Suddenly I realized that it’s been months that I wrote about my efforts to port Leisure Suit Larry to the Commodore 64. The good news here is that the project is still on my radar and far from abandoned. The reason why I’m not posting any progress is the fact that I’m upping my skills on the back of the other project I’m working on. The skills I need are in the area of Rust programming. Why would I need to program in Rust when creating a game for the C64? Hear me out.
I’m currently stuck with Larry at the point where input parsing becomes a necessity. After looking at AGI, it turns out that the memory load for this is comparatively huge on a C64 and it will be A LOT of code to do directly in Assembler. That’s why I’m currently looking at code generation, and that’s where Rust comes into this picture.
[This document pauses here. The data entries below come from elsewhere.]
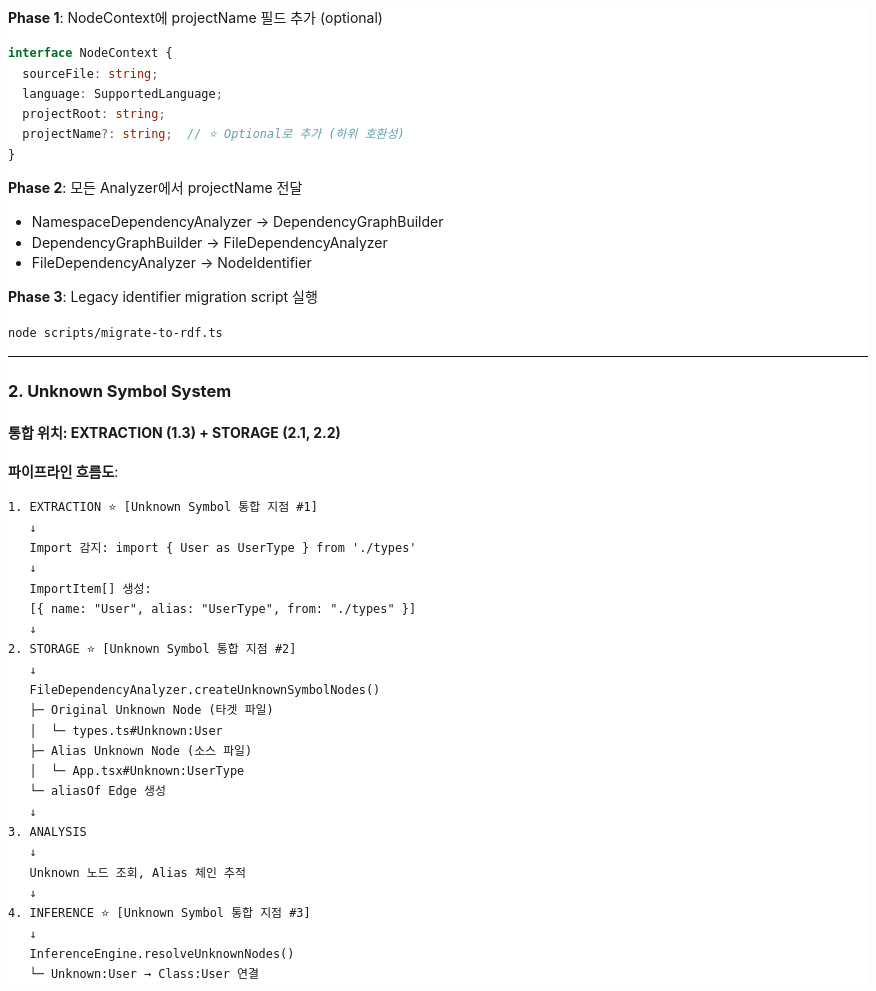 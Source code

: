 **Phase 1**: NodeContext에 projectName 필드 추가 (optional)
```typescript
interface NodeContext {
  sourceFile: string;
  language: SupportedLanguage;
  projectRoot: string;
  projectName?: string;  // ⭐ Optional로 추가 (하위 호환성)
}
```

**Phase 2**: 모든 Analyzer에서 projectName 전달
- NamespaceDependencyAnalyzer → DependencyGraphBuilder
- DependencyGraphBuilder → FileDependencyAnalyzer
- FileDependencyAnalyzer → NodeIdentifier

**Phase 3**: Legacy identifier migration script 실행
```bash
node scripts/migrate-to-rdf.ts
```

---

### 2. Unknown Symbol System

#### 통합 위치: **EXTRACTION (1.3) + STORAGE (2.1, 2.2)**

**파이프라인 흐름도**:

```
1. EXTRACTION ⭐ [Unknown Symbol 통합 지점 #1]
   ↓
   Import 감지: import { User as UserType } from './types'
   ↓
   ImportItem[] 생성:
   [{ name: "User", alias: "UserType", from: "./types" }]
   ↓
2. STORAGE ⭐ [Unknown Symbol 통합 지점 #2]
   ↓
   FileDependencyAnalyzer.createUnknownSymbolNodes()
   ├─ Original Unknown Node (타겟 파일)
   │  └─ types.ts#Unknown:User
   ├─ Alias Unknown Node (소스 파일)
   │  └─ App.tsx#Unknown:UserType
   └─ aliasOf Edge 생성
   ↓
3. ANALYSIS
   ↓
   Unknown 노드 조회, Alias 체인 추적
   ↓
4. INFERENCE ⭐ [Unknown Symbol 통합 지점 #3]
   ↓
   InferenceEngine.resolveUnknownNodes()
   └─ Unknown:User → Class:User 연결
```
The input parser of the original game uses many hundreds of words in so-called word groups. As the player enters text, the engine scans the words to see if they fit into a known word group. If a word fits, the parser notes down the ID of the group and proceeds with the next word from the input. This results in a sequence of word group identifiers on which the game can base its decision on how to proceed.
Since Larry originally contains well over a thousand words, I’m not looking forward to hand-coding the necessary Assembler to parse each of them and to assign a word group number to them. I’m not even sure if the whole list of words and groups is going to fit in RAM or how to store it in cartridge ROM banks. In short, I need a lot of flexibility and an easy way to backpedal in case I make a wrong choice at some point.
So now I’m writing DOSContainer in Rust to learn the necessary skills in a powerful language that runs on a modern PC. Once I’m done with that, my next project will be a code generator that takes in a word list for Larry and spits out 6502 assembler code that helps me get from individual words on the command prompt to a sequence of word group ID’s to take the development of the game further.